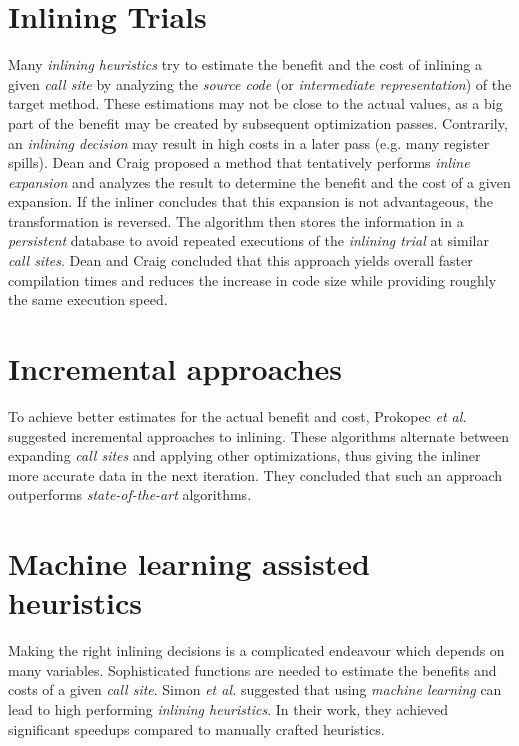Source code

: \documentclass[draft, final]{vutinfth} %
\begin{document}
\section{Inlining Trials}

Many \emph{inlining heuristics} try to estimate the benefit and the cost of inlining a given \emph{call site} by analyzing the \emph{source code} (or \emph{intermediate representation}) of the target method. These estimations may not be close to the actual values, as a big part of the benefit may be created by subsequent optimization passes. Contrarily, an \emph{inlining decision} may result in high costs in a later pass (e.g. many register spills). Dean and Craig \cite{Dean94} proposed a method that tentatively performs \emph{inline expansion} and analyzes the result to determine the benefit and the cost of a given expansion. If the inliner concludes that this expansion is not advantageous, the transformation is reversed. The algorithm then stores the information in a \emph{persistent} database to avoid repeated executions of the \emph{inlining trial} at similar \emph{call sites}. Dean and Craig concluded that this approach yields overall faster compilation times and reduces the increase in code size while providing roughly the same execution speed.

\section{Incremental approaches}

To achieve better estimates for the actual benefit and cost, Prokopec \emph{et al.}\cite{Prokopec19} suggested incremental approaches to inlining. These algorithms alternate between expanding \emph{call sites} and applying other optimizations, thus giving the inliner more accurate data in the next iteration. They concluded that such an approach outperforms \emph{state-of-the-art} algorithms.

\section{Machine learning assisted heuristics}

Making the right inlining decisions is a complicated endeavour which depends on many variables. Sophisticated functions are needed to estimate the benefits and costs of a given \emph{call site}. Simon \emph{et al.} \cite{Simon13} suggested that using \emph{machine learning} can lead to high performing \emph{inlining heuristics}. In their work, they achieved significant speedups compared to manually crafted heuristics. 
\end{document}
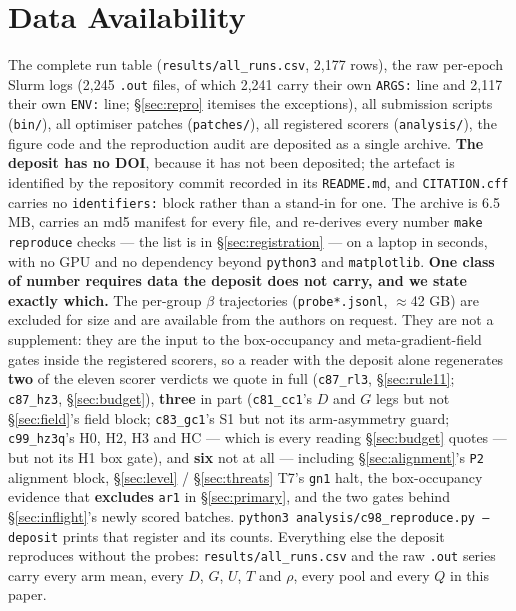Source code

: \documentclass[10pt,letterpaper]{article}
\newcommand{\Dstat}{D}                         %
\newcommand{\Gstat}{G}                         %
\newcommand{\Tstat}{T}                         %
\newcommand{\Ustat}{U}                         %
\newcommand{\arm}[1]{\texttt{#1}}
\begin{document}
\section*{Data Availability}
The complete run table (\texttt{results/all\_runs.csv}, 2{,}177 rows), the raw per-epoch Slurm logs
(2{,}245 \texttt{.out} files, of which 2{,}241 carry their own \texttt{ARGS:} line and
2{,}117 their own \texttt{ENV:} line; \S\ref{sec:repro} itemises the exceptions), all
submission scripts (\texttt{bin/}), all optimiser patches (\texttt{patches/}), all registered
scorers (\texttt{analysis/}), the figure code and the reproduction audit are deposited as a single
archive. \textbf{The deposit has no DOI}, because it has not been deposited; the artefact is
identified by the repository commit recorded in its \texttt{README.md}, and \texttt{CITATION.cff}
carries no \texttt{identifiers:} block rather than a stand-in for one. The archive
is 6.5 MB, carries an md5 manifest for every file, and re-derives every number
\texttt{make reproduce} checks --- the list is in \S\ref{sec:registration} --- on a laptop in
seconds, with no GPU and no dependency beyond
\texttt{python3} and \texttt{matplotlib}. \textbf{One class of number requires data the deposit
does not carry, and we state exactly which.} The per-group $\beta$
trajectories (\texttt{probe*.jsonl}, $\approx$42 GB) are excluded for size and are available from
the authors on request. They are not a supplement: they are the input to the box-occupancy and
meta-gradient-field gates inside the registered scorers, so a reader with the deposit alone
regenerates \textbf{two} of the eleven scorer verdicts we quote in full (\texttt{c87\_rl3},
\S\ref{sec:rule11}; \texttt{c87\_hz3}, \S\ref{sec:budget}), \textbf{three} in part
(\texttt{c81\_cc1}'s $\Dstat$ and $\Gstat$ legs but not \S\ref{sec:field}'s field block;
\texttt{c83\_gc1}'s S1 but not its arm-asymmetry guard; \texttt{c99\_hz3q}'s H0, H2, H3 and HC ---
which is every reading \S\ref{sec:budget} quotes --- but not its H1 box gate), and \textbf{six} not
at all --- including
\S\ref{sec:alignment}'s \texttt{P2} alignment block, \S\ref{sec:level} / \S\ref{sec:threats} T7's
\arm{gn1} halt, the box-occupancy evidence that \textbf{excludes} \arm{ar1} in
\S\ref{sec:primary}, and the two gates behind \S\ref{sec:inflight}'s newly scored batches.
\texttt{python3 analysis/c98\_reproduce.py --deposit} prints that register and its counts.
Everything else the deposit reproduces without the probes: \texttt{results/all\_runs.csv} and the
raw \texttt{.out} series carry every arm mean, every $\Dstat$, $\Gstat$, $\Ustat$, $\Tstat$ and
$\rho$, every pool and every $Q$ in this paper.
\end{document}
====
■ How to complete this task
The whole listing should be reproduced exactly. Images don't go in.

■ Answer box
Source code

: \documentclass[draft, final]{vutinfth} %
\begin{document}
\section{Inlining Trials}

Many \emph{inlining heuristics} try to estimate the benefit and the cost of inlining a given \emph{call site} by analyzing the \emph{source code} (or \emph{intermediate representation}) of the target method. These estimations may not be close to the actual values, as a big part of the benefit may be created by subsequent optimization passes. Contrarily, an \emph{inlining decision} may result in high costs in a later pass (e.g. many register spills). Dean and Craig \cite{Dean94} proposed a method that tentatively performs \emph{inline expansion} and analyzes the result to determine the benefit and the cost of a given expansion. If the inliner concludes that this expansion is not advantageous, the transformation is reversed. The algorithm then stores the information in a \emph{persistent} database to avoid repeated executions of the \emph{inlining trial} at similar \emph{call sites}. Dean and Craig concluded that this approach yields overall faster compilation times and reduces the increase in code size while providing roughly the same execution speed.

\section{Incremental approaches}

To achieve better estimates for the actual benefit and cost, Prokopec \emph{et al.}\cite{Prokopec19} suggested incremental approaches to inlining. These algorithms alternate between expanding \emph{call sites} and applying other optimizations, thus giving the inliner more accurate data in the next iteration. They concluded that such an approach outperforms \emph{state-of-the-art} algorithms.

\section{Machine learning assisted heuristics}

Making the right inlining decisions is a complicated endeavour which depends on many variables. Sophisticated functions are needed to estimate the benefits and costs of a given \emph{call site}. Simon \emph{et al.} \cite{Simon13} suggested that using \emph{machine learning} can lead to high performing \emph{inlining heuristics}. In their work, they achieved significant speedups compared to manually crafted heuristics. 
\end{document}
Source code

: \documentclass[10pt,letterpaper]{article}
\newcommand{\Dstat}{D}                         %
\newcommand{\Gstat}{G}                         %
\newcommand{\Tstat}{T}                         %
\newcommand{\Ustat}{U}                         %
\newcommand{\arm}[1]{\texttt{#1}}
\begin{document}
\section*{Data Availability}
The complete run table (\texttt{results/all\_runs.csv}, 2{,}177 rows), the raw per-epoch Slurm logs
(2{,}245 \texttt{.out} files, of which 2{,}241 carry their own \texttt{ARGS:} line and
2{,}117 their own \texttt{ENV:} line; \S\ref{sec:repro} itemises the exceptions), all
submission scripts (\texttt{bin/}), all optimiser patches (\texttt{patches/}), all registered
scorers (\texttt{analysis/}), the figure code and the reproduction audit are deposited as a single
archive. \textbf{The deposit has no DOI}, because it has not been deposited; the artefact is
identified by the repository commit recorded in its \texttt{README.md}, and \texttt{CITATION.cff}
carries no \texttt{identifiers:} block rather than a stand-in for one. The archive
is 6.5 MB, carries an md5 manifest for every file, and re-derives every number
\texttt{make reproduce} checks --- the list is in \S\ref{sec:registration} --- on a laptop in
seconds, with no GPU and no dependency beyond
\texttt{python3} and \texttt{matplotlib}. \textbf{One class of number requires data the deposit
does not carry, and we state exactly which.} The per-group $\beta$
trajectories (\texttt{probe*.jsonl}, $\approx$42 GB) are excluded for size and are available from
the authors on request. They are not a supplement: they are the input to the box-occupancy and
meta-gradient-field gates inside the registered scorers, so a reader with the deposit alone
regenerates \textbf{two} of the eleven scorer verdicts we quote in full (\texttt{c87\_rl3},
\S\ref{sec:rule11}; \texttt{c87\_hz3}, \S\ref{sec:budget}), \textbf{three} in part
(\texttt{c81\_cc1}'s $\Dstat$ and $\Gstat$ legs but not \S\ref{sec:field}'s field block;
\texttt{c83\_gc1}'s S1 but not its arm-asymmetry guard; \texttt{c99\_hz3q}'s H0, H2, H3 and HC ---
which is every reading \S\ref{sec:budget} quotes --- but not its H1 box gate), and \textbf{six} not
at all --- including
\S\ref{sec:alignment}'s \texttt{P2} alignment block, \S\ref{sec:level} / \S\ref{sec:threats} T7's
\arm{gn1} halt, the box-occupancy evidence that \textbf{excludes} \arm{ar1} in
\S\ref{sec:primary}, and the two gates behind \S\ref{sec:inflight}'s newly scored batches.
\texttt{python3 analysis/c98\_reproduce.py --deposit} prints that register and its counts.
Everything else the deposit reproduces without the probes: \texttt{results/all\_runs.csv} and the
raw \texttt{.out} series carry every arm mean, every $\Dstat$, $\Gstat$, $\Ustat$, $\Tstat$ and
$\rho$, every pool and every $Q$ in this paper.
\end{document}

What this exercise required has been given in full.